▼▼▼

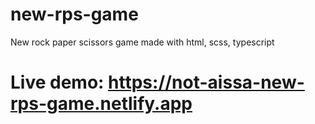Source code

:# new-rps-game
New rock paper scissors game made with html, scss, typescript

# Live demo: https://not-aissa-new-rps-game.netlify.app
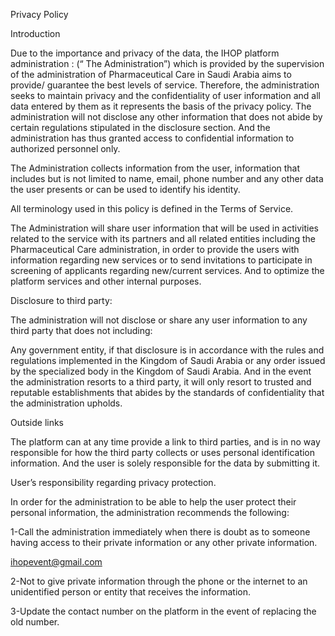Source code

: Privacy Policy


Introduction

Due to the importance and privacy of the data, the IHOP platform administration : 
 (“ The Administration”) which is provided by the supervision of the administration of Pharmaceutical Care in Saudi Arabia aims to provide/ guarantee the best levels of service. Therefore, the administration seeks to maintain privacy and the confidentiality of user information and all data entered by them as it represents the basis of the privacy policy. The administration will not disclose any other information that does not abide by certain regulations stipulated in the disclosure section. And the administration has thus granted access to confidential information to authorized personnel only.

The Administration collects information from the user, information that includes but is not limited to name, email, phone number and any other data the user presents or can be used to identify his identity. 


All terminology used in this policy is defined in the Terms of Service.




The Administration will share user information that will be used in activities related to the service with its partners and all related entities including the Pharmaceutical Care administration, in order to provide the users with information regarding new services or to send invitations to participate in screening of applicants regarding new/current services. And to optimize the platform services and other internal purposes.

Disclosure to third party:

The administration will not disclose or share any user information to any third party that does not including:

Any government entity, if that disclosure is in accordance with the rules and regulations implemented in the Kingdom of Saudi Arabia or any order issued by the specialized body in the Kingdom of Saudi Arabia. And in the event the administration resorts to a third party, it will only resort to trusted and reputable establishments that abides by the standards of confidentiality that the administration upholds. 




Outside links

The platform can at any time provide a link to third parties, and is in no way responsible for how the third party collects or uses personal identification information. And the user is solely responsible for the data by submitting it.

User’s responsibility regarding privacy protection.

In order for the administration to be able to help the user protect their personal information, the administration recommends the following:


1-Call the administration immediately when there is doubt as to someone having access to their private information or any other private information.

ihopevent@gmail.com 

2-Not to give private information through the phone or the internet to an unidentified person or entity that receives the information.

3-Update the contact number on the platform in the event of replacing the old number.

▲▲▲

> [Task objective]:
Leave out the pictures and reproduce the rest of the listing exactly.

> [Response to the task]:
Source code

:# new-rps-game
New rock paper scissors game made with html, scss, typescript

# Live demo: https://not-aissa-new-rps-game.netlify.app
Source code

: Privacy Policy


Introduction

Due to the importance and privacy of the data, the IHOP platform administration : 
 (“ The Administration”) which is provided by the supervision of the administration of Pharmaceutical Care in Saudi Arabia aims to provide/ guarantee the best levels of service. Therefore, the administration seeks to maintain privacy and the confidentiality of user information and all data entered by them as it represents the basis of the privacy policy. The administration will not disclose any other information that does not abide by certain regulations stipulated in the disclosure section. And the administration has thus granted access to confidential information to authorized personnel only.

The Administration collects information from the user, information that includes but is not limited to name, email, phone number and any other data the user presents or can be used to identify his identity. 


All terminology used in this policy is defined in the Terms of Service.




The Administration will share user information that will be used in activities related to the service with its partners and all related entities including the Pharmaceutical Care administration, in order to provide the users with information regarding new services or to send invitations to participate in screening of applicants regarding new/current services. And to optimize the platform services and other internal purposes.

Disclosure to third party:

The administration will not disclose or share any user information to any third party that does not including:

Any government entity, if that disclosure is in accordance with the rules and regulations implemented in the Kingdom of Saudi Arabia or any order issued by the specialized body in the Kingdom of Saudi Arabia. And in the event the administration resorts to a third party, it will only resort to trusted and reputable establishments that abides by the standards of confidentiality that the administration upholds. 




Outside links

The platform can at any time provide a link to third parties, and is in no way responsible for how the third party collects or uses personal identification information. And the user is solely responsible for the data by submitting it.

User’s responsibility regarding privacy protection.

In order for the administration to be able to help the user protect their personal information, the administration recommends the following:


1-Call the administration immediately when there is doubt as to someone having access to their private information or any other private information.

ihopevent@gmail.com 

2-Not to give private information through the phone or the internet to an unidentified person or entity that receives the information.

3-Update the contact number on the platform in the event of replacing the old number.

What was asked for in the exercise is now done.